Explaining and Talking Too Much
As it was told to me by one doctor, “When I ask a patient about his or her symptoms, I am not looking for a long story… I want a short, to-the-point answer.” Just like the old show Dragnet, it should be, “just the facts Ma’am, just the facts”. This is where coming in prepared will help.
This also is important in providing documentation. If you walk in to your appointment with a five-page, single-spaced and typewritten description of your symptoms, how they have made you feel and how unfair all of this is, your doctor’s eyes will start to glaze over. Keep it simple and straightforward.
Keep your list just like a resume: It should be no longer than one page. Perhaps filled with single-sentence bullet points listing the important parts. You should assume that whoever reads it will spend on average only about 10-15 seconds on it. Your writing style should reflect, and not challenge, this reality. This can mean the different between walking out of your appointment with nothing changing and the doctor saying, “Hmm… I had no idea your symptoms were still bothering you. Let’s increase your medication.”
Another aspect of this is the “handwritten on the back of a napkin” approach towards documentation. NO ONE wants to be handed a napkin with potentially illegible writing on it. It looks rushed, as if you just made up your list of symptoms on a whim. Your doctor may consider this evidence of disorganization and approach you differently.
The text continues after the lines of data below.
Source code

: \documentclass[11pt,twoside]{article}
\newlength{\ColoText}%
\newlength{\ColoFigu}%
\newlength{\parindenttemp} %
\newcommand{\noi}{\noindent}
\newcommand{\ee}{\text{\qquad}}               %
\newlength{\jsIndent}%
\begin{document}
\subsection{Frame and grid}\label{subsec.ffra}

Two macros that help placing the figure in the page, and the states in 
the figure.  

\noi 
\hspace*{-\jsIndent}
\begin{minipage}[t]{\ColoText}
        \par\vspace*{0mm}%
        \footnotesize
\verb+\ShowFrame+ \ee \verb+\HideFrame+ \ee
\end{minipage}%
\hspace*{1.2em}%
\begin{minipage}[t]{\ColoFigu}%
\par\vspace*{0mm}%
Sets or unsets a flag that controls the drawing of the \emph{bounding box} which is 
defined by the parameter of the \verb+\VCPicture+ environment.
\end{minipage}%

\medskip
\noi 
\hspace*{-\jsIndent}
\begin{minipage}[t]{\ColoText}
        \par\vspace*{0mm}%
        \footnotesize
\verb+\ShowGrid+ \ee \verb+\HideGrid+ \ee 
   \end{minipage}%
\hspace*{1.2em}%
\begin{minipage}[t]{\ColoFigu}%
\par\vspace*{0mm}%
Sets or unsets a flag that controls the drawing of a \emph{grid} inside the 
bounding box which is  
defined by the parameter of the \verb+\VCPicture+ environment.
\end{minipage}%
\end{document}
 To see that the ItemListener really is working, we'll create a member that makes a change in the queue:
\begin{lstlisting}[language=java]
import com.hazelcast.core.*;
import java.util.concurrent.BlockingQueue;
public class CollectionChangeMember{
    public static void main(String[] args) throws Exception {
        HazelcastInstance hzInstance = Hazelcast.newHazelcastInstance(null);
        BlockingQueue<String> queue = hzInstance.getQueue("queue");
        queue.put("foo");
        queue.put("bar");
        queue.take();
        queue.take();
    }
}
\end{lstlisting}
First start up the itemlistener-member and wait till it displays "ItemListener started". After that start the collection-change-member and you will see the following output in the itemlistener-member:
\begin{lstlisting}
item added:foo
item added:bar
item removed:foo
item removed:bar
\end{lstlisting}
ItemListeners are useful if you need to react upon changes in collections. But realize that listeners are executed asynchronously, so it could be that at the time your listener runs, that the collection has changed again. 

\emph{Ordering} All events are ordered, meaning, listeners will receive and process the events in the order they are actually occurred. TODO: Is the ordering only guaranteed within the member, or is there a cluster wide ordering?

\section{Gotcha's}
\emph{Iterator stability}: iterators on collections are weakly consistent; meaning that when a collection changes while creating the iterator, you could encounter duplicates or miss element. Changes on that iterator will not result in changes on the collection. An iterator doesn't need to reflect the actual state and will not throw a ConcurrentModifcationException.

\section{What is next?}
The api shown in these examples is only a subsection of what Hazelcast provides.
Finally, a new trend is for people to keep their list on their smartphones. While convenient, handing your doctor your phone doesn’t help him or her as well as a printed out piece of paper. Chances are they will glance at it and the majority of what you’ve written down won’t end up getting across.
What to Do Instead
After reading this, you might be asking yourself if there is a list of things that you should do with your doctor. Indeed, there is. It’s a short list, given that many of these items have previously been covered here. Some of the essential highlights to keep in mind are:
- Patients with the most success in working with their doctor tend to be the ones who are more “scientific” about their situation. They keep track of their symptoms, are organized, and are able to provide concrete and specific information without a lot of extra “jibber jabber”.
- Bonus points to those who bring this documentation with them to their appointments to show their doctor, whether this be in the form of a diary or simple markings on a calendar. Be organized, be inquisitive, and above all be honest with how you are feeling.
- Doctors tend to be encouraged when a patient is curious and inquisitive about their condition. This shows that you are taking ownership of your situation and are willing to do whatever it takes to make things better.
- Finally, if you have difficulty remembering what your doctor tells you, take notes. Again, bonus points if you bring your own pad of paper and pencil with you rather than having to ask the doctor to find one for you. This shows, you guessed it, ownership.